While it is important to acknowledge the contribution of our global north partners to realizing the agricultural vision of our leaders on the continent, we cannot however be wholly dependent on their benevolence. It is instructive to know that while official development assistance has increased by about 250 percent between the 1980s and the 2010s, allocation to agriculture has halved. Data from the Foreign Assistance website suggest that total support from all US Agencies to Ghana has declined significantly from US$710.7million in 2016 to US$117.4million in 2021, falling below 2011 levels of US Agencies assistance to Ghana. We cannot however blame the west for reordering the trajectory of aid. Two decades of advocacy to shift from dependency to mutuality deserve results, especially when Africans have been at the forefront of pushing that agenda. It is entirely the burden and duty of African governments, businesses and civil society to vindicate their own posture of supporting a true and thorough transition from hapless aid dependency to an empowering partnership model with the Global North.
In that light, we would very much like to encourage the US government to continue to pay critical attention to the needs of partner countries, and promote the localization of change programmes.
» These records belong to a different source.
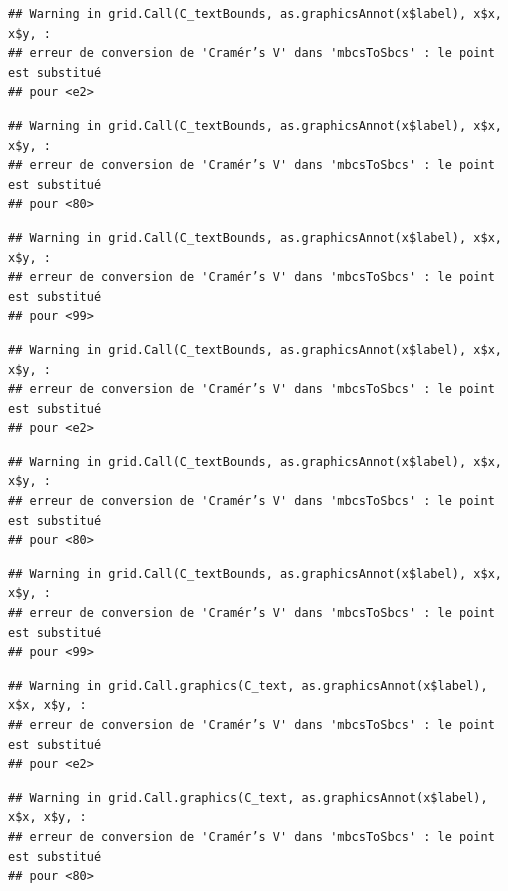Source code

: \documentclass[
]{article}
\begin{document}
\begin{verbatim}
## Warning in grid.Call(C_textBounds, as.graphicsAnnot(x$label), x$x, x$y, :
## erreur de conversion de 'Cramér’s V' dans 'mbcsToSbcs' : le point est substitué
## pour <e2>
\end{verbatim}

\begin{verbatim}
## Warning in grid.Call(C_textBounds, as.graphicsAnnot(x$label), x$x, x$y, :
## erreur de conversion de 'Cramér’s V' dans 'mbcsToSbcs' : le point est substitué
## pour <80>
\end{verbatim}

\begin{verbatim}
## Warning in grid.Call(C_textBounds, as.graphicsAnnot(x$label), x$x, x$y, :
## erreur de conversion de 'Cramér’s V' dans 'mbcsToSbcs' : le point est substitué
## pour <99>
\end{verbatim}

\begin{verbatim}
## Warning in grid.Call(C_textBounds, as.graphicsAnnot(x$label), x$x, x$y, :
## erreur de conversion de 'Cramér’s V' dans 'mbcsToSbcs' : le point est substitué
## pour <e2>
\end{verbatim}

\begin{verbatim}
## Warning in grid.Call(C_textBounds, as.graphicsAnnot(x$label), x$x, x$y, :
## erreur de conversion de 'Cramér’s V' dans 'mbcsToSbcs' : le point est substitué
## pour <80>
\end{verbatim}

\begin{verbatim}
## Warning in grid.Call(C_textBounds, as.graphicsAnnot(x$label), x$x, x$y, :
## erreur de conversion de 'Cramér’s V' dans 'mbcsToSbcs' : le point est substitué
## pour <99>
\end{verbatim}

\begin{verbatim}
## Warning in grid.Call.graphics(C_text, as.graphicsAnnot(x$label), x$x, x$y, :
## erreur de conversion de 'Cramér’s V' dans 'mbcsToSbcs' : le point est substitué
## pour <e2>
\end{verbatim}

\begin{verbatim}
## Warning in grid.Call.graphics(C_text, as.graphicsAnnot(x$label), x$x, x$y, :
## erreur de conversion de 'Cramér’s V' dans 'mbcsToSbcs' : le point est substitué
## pour <80>
\end{verbatim}
\end{document}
We should for instance shepherd U.S. agriculture and food security investments into increasing access to cheaper finance for agribusinesses and hard infrastructure- adequate roads, border crossings and ports to enhance market access. These contribute to building self-sufficiency of partner countries to build resilience in their agricultural and food systems.
Imani Centre for Policy and Education is committed to promoting localized efforts that significantly contributes to reducing poverty, improving incomes, and stimulating localized market opportunities. Currently, we are implementing a project in the Northern Ghana to advocate for increased land security for women’s groups. These efforts go a long way to support food security at the community level. It is my firm belief that today’s seminar will open up more insightful conversations about food security, and increase public and government’s awareness on the food insecurity risk, and potential opportunities of collaboration between the US government, private sector and the government of Ghana.
We emphatically believe that it is innovative, multistakeholder, partnerships of this nature that the quiet forces of democracy are best placed to enrich and infuse with the necessary boosters for takeoff. It is our very warm pleasure to welcome Ambassador Thomas-Greenfield into this new arena of exciting engagement and opportunities.